● PROVIDED ENTRIES
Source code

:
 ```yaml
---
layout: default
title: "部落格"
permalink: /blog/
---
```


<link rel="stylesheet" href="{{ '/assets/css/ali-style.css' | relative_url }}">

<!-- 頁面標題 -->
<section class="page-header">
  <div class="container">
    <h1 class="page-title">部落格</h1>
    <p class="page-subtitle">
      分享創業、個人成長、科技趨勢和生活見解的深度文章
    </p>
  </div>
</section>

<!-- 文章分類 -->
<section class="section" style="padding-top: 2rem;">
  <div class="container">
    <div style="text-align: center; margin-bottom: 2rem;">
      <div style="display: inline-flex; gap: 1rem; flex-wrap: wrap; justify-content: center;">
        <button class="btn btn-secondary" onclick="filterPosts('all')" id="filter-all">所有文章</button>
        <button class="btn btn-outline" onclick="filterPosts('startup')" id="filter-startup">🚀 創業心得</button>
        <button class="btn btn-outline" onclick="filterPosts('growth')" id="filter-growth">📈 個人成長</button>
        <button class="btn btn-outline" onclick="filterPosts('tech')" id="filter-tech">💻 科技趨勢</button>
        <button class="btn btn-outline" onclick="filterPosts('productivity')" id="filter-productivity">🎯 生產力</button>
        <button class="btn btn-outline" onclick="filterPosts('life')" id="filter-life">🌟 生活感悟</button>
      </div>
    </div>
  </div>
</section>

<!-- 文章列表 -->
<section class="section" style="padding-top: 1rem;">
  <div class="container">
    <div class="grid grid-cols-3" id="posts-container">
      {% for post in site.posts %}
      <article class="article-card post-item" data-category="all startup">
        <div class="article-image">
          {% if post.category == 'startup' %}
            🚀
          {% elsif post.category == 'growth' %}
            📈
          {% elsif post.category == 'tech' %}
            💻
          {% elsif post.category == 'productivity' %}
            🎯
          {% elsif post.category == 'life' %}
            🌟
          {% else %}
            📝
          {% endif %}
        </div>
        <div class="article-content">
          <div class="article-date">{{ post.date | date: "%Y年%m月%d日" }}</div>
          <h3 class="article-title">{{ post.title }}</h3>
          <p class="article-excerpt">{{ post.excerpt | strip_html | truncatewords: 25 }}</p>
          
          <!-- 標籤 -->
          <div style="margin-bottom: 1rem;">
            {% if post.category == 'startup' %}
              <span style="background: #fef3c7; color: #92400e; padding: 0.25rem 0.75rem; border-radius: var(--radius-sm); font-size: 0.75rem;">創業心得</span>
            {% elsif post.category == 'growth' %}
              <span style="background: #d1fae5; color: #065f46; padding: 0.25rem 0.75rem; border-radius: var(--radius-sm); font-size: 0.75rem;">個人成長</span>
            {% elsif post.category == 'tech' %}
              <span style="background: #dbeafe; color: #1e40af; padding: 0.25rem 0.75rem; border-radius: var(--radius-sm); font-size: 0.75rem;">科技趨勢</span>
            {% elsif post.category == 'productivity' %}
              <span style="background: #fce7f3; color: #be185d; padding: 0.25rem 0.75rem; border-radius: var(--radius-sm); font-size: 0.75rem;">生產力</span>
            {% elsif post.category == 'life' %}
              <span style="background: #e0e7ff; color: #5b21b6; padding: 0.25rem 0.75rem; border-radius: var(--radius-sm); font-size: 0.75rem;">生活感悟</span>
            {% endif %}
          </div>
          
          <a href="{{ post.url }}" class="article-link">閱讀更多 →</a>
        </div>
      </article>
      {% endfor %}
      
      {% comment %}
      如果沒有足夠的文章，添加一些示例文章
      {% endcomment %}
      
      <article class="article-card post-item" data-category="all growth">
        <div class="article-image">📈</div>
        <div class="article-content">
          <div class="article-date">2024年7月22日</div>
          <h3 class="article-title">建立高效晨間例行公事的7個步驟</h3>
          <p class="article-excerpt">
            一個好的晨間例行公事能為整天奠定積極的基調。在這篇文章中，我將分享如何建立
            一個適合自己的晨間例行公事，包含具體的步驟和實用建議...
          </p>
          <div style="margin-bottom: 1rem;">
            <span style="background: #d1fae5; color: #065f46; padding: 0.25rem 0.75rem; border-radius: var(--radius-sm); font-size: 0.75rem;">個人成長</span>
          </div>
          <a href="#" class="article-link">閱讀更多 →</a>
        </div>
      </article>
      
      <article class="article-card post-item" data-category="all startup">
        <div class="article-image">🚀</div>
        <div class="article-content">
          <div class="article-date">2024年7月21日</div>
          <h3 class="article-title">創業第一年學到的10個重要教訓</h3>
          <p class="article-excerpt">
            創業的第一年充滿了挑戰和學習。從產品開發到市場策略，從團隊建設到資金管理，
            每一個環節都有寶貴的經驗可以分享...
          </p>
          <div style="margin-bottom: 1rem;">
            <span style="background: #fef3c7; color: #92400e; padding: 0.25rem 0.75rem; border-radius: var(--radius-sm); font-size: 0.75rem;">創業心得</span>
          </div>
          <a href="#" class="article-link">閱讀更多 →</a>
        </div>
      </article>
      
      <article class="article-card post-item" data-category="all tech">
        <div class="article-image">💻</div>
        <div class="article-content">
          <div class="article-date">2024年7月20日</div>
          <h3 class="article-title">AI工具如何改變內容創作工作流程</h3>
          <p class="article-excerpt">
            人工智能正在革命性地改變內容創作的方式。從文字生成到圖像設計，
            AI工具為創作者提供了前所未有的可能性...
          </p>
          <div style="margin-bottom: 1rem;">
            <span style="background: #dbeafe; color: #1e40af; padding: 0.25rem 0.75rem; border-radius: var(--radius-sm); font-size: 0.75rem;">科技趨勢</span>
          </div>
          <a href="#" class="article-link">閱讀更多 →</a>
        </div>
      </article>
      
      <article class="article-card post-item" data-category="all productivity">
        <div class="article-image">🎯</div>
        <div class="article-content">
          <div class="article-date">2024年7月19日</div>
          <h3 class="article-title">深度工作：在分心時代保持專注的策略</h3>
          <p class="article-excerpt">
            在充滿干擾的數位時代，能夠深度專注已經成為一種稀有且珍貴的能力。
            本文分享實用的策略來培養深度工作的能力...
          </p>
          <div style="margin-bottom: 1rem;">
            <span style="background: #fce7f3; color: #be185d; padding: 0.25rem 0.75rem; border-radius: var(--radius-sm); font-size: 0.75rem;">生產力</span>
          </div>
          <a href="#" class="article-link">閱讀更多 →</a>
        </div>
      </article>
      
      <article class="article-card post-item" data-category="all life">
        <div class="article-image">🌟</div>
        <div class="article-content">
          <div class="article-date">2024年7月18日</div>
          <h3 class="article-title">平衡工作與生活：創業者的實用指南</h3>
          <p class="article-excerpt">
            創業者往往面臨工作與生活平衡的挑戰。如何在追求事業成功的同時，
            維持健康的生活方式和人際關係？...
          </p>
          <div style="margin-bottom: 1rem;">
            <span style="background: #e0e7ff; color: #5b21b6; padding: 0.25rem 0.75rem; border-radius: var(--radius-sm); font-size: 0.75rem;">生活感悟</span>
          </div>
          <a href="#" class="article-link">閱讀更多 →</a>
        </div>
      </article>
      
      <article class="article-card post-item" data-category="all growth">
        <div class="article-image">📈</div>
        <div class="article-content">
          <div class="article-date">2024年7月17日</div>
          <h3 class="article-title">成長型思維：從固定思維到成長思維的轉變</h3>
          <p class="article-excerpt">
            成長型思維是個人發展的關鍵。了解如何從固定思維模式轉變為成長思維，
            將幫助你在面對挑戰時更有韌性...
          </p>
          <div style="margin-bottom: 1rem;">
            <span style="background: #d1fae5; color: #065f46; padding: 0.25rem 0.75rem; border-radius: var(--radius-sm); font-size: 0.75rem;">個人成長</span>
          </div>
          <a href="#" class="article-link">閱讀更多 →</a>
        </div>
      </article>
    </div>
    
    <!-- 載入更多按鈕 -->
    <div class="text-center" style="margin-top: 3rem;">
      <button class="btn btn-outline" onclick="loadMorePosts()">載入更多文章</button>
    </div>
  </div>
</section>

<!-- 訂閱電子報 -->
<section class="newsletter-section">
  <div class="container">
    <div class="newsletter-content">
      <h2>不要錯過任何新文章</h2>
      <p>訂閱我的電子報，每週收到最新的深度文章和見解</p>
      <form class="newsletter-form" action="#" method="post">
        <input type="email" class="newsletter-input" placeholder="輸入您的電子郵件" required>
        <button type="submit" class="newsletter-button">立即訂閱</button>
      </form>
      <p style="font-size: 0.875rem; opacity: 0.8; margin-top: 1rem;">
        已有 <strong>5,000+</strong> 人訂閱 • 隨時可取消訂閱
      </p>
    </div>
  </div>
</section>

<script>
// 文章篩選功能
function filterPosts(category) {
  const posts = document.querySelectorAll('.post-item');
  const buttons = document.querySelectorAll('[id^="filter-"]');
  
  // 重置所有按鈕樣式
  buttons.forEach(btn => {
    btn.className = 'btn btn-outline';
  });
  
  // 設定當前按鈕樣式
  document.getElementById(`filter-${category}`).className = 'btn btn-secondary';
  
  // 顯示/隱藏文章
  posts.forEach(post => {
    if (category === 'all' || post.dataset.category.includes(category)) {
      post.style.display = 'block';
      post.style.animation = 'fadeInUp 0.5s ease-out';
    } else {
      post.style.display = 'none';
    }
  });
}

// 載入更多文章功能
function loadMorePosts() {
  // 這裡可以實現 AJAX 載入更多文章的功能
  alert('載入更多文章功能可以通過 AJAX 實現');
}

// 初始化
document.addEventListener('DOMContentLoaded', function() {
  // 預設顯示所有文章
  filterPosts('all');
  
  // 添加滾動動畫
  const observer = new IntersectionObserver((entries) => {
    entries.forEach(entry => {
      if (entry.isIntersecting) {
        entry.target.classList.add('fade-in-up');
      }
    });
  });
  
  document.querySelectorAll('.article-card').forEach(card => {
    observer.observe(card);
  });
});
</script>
--
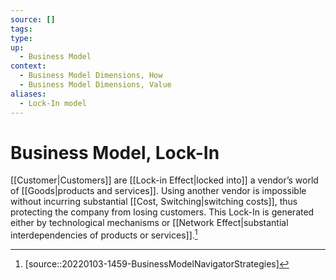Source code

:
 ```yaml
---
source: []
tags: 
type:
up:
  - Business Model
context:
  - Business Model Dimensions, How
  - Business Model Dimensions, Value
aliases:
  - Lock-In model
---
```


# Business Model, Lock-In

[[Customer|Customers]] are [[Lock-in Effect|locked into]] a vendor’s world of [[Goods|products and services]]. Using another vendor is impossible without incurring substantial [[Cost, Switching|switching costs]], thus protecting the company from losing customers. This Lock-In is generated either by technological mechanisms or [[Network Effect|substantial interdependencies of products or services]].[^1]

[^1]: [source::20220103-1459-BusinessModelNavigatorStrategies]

● TASK REQUIREMENTS
Report only the number of lines above that contain "創業心得".

● RESPONSE
3